Your assignment: Each entry below should be returned exactly as is, with the pictures removed.

(Records for processing Opens)

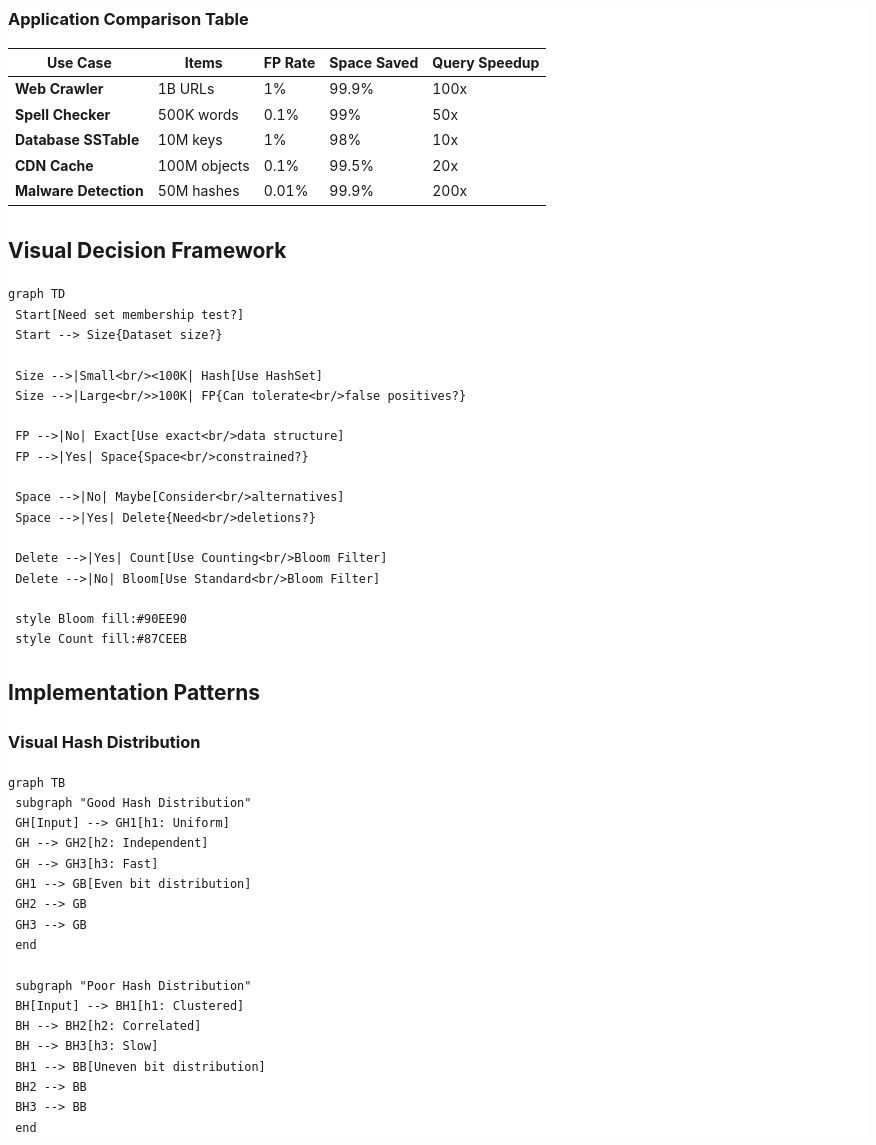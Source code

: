 ### Application Comparison Table

| Use Case | Items | FP Rate | Space Saved | Query Speedup |
|----------|-------|---------|-------------|---------------|
| **Web Crawler** | 1B URLs | 1% | 99.9% | 100x |
| **Spell Checker** | 500K words | 0.1% | 99% | 50x |
| **Database SSTable** | 10M keys | 1% | 98% | 10x |
| **CDN Cache** | 100M objects | 0.1% | 99.5% | 20x |
| **Malware Detection** | 50M hashes | 0.01% | 99.9% | 200x |


## Visual Decision Framework

```mermaid
graph TD
 Start[Need set membership test?]
 Start --> Size{Dataset size?}
 
 Size -->|Small<br/><100K| Hash[Use HashSet]
 Size -->|Large<br/>>100K| FP{Can tolerate<br/>false positives?}
 
 FP -->|No| Exact[Use exact<br/>data structure]
 FP -->|Yes| Space{Space<br/>constrained?}
 
 Space -->|No| Maybe[Consider<br/>alternatives]
 Space -->|Yes| Delete{Need<br/>deletions?}
 
 Delete -->|Yes| Count[Use Counting<br/>Bloom Filter]
 Delete -->|No| Bloom[Use Standard<br/>Bloom Filter]
 
 style Bloom fill:#90EE90
 style Count fill:#87CEEB
```

## Implementation Patterns

### Visual Hash Distribution

```mermaid
graph TB
 subgraph "Good Hash Distribution"
 GH[Input] --> GH1[h1: Uniform]
 GH --> GH2[h2: Independent]
 GH --> GH3[h3: Fast]
 GH1 --> GB[Even bit distribution]
 GH2 --> GB
 GH3 --> GB
 end
 
 subgraph "Poor Hash Distribution"
 BH[Input] --> BH1[h1: Clustered]
 BH --> BH2[h2: Correlated]
 BH --> BH3[h3: Slow]
 BH1 --> BB[Uneven bit distribution]
 BH2 --> BB
 BH3 --> BB
 end
```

(Records for processing Closes)

Result of this task:
Source code

: ### Application Comparison Table

| Use Case | Items | FP Rate | Space Saved | Query Speedup |
|----------|-------|---------|-------------|---------------|
| **Web Crawler** | 1B URLs | 1% | 99.9% | 100x |
| **Spell Checker** | 500K words | 0.1% | 99% | 50x |
| **Database SSTable** | 10M keys | 1% | 98% | 10x |
| **CDN Cache** | 100M objects | 0.1% | 99.5% | 20x |
| **Malware Detection** | 50M hashes | 0.01% | 99.9% | 200x |


## Visual Decision Framework

```mermaid
graph TD
 Start[Need set membership test?]
 Start --> Size{Dataset size?}
 
 Size -->|Small<br/><100K| Hash[Use HashSet]
 Size -->|Large<br/>>100K| FP{Can tolerate<br/>false positives?}
 
 FP -->|No| Exact[Use exact<br/>data structure]
 FP -->|Yes| Space{Space<br/>constrained?}
 
 Space -->|No| Maybe[Consider<br/>alternatives]
 Space -->|Yes| Delete{Need<br/>deletions?}
 
 Delete -->|Yes| Count[Use Counting<br/>Bloom Filter]
 Delete -->|No| Bloom[Use Standard<br/>Bloom Filter]
 
 style Bloom fill:#90EE90
 style Count fill:#87CEEB
```

## Implementation Patterns

### Visual Hash Distribution

```mermaid
graph TB
 subgraph "Good Hash Distribution"
 GH[Input] --> GH1[h1: Uniform]
 GH --> GH2[h2: Independent]
 GH --> GH3[h3: Fast]
 GH1 --> GB[Even bit distribution]
 GH2 --> GB
 GH3 --> GB
 end
 
 subgraph "Poor Hash Distribution"
 BH[Input] --> BH1[h1: Clustered]
 BH --> BH2[h2: Correlated]
 BH --> BH3[h3: Slow]
 BH1 --> BB[Uneven bit distribution]
 BH2 --> BB
 BH3 --> BB
 end
```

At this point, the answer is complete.